- Requirement -
In the material below, find each line with the word "repository" and list it.

- Supplied data -

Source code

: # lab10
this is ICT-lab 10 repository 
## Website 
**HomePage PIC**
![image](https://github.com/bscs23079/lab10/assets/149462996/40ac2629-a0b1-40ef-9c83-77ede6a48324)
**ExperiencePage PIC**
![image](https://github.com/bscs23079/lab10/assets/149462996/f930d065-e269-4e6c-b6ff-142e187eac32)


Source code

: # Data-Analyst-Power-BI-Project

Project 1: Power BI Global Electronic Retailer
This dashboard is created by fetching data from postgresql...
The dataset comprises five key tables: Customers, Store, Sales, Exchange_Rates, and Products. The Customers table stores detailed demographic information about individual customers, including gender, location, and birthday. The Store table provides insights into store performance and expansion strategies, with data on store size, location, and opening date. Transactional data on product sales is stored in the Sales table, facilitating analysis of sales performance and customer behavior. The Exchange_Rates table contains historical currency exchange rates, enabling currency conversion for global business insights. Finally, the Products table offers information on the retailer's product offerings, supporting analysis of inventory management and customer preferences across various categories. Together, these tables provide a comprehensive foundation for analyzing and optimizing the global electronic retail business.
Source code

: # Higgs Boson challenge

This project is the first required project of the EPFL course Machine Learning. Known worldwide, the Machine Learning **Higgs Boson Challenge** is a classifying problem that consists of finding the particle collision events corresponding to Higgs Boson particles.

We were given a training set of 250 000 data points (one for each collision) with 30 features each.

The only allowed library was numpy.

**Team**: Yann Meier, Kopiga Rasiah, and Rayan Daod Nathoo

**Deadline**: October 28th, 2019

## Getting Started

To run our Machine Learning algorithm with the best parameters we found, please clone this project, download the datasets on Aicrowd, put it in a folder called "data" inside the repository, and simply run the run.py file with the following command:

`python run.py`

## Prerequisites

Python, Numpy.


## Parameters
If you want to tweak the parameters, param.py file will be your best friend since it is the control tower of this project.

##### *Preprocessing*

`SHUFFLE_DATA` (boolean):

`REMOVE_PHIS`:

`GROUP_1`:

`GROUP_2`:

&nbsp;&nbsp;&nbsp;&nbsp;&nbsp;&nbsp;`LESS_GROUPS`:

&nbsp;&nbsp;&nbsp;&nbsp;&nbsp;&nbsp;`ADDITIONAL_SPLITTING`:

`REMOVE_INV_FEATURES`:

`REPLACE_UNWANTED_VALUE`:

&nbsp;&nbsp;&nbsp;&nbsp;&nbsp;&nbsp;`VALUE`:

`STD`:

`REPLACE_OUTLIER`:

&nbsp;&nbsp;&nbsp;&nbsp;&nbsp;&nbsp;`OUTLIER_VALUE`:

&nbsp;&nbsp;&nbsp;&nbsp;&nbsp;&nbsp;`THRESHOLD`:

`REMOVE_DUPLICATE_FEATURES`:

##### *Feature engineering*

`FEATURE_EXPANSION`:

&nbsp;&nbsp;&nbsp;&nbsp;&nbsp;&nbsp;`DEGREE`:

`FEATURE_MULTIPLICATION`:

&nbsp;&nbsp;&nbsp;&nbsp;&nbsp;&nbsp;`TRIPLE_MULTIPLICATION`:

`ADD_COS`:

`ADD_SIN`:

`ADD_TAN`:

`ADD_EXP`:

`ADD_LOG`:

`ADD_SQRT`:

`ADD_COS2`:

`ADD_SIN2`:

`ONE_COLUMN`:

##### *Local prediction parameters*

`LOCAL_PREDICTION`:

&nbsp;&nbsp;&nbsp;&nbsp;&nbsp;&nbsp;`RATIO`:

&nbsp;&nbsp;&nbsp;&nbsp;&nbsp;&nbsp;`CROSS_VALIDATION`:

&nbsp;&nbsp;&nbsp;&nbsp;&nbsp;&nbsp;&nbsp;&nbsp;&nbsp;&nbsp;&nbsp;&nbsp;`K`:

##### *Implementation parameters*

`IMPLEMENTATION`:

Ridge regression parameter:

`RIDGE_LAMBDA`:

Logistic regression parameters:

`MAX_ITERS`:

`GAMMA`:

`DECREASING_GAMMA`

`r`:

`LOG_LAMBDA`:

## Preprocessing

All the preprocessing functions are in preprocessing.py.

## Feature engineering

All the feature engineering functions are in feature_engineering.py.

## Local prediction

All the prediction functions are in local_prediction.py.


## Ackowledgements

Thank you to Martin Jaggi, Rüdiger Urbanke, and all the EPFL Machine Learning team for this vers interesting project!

- Result of the task -
this is ICT-lab 10 repository 
To run our Machine Learning algorithm with the best parameters we found, please clone this project, download the datasets on Aicrowd, put it in a folder called "data" inside the repository, and simply run the run.py file with the following command:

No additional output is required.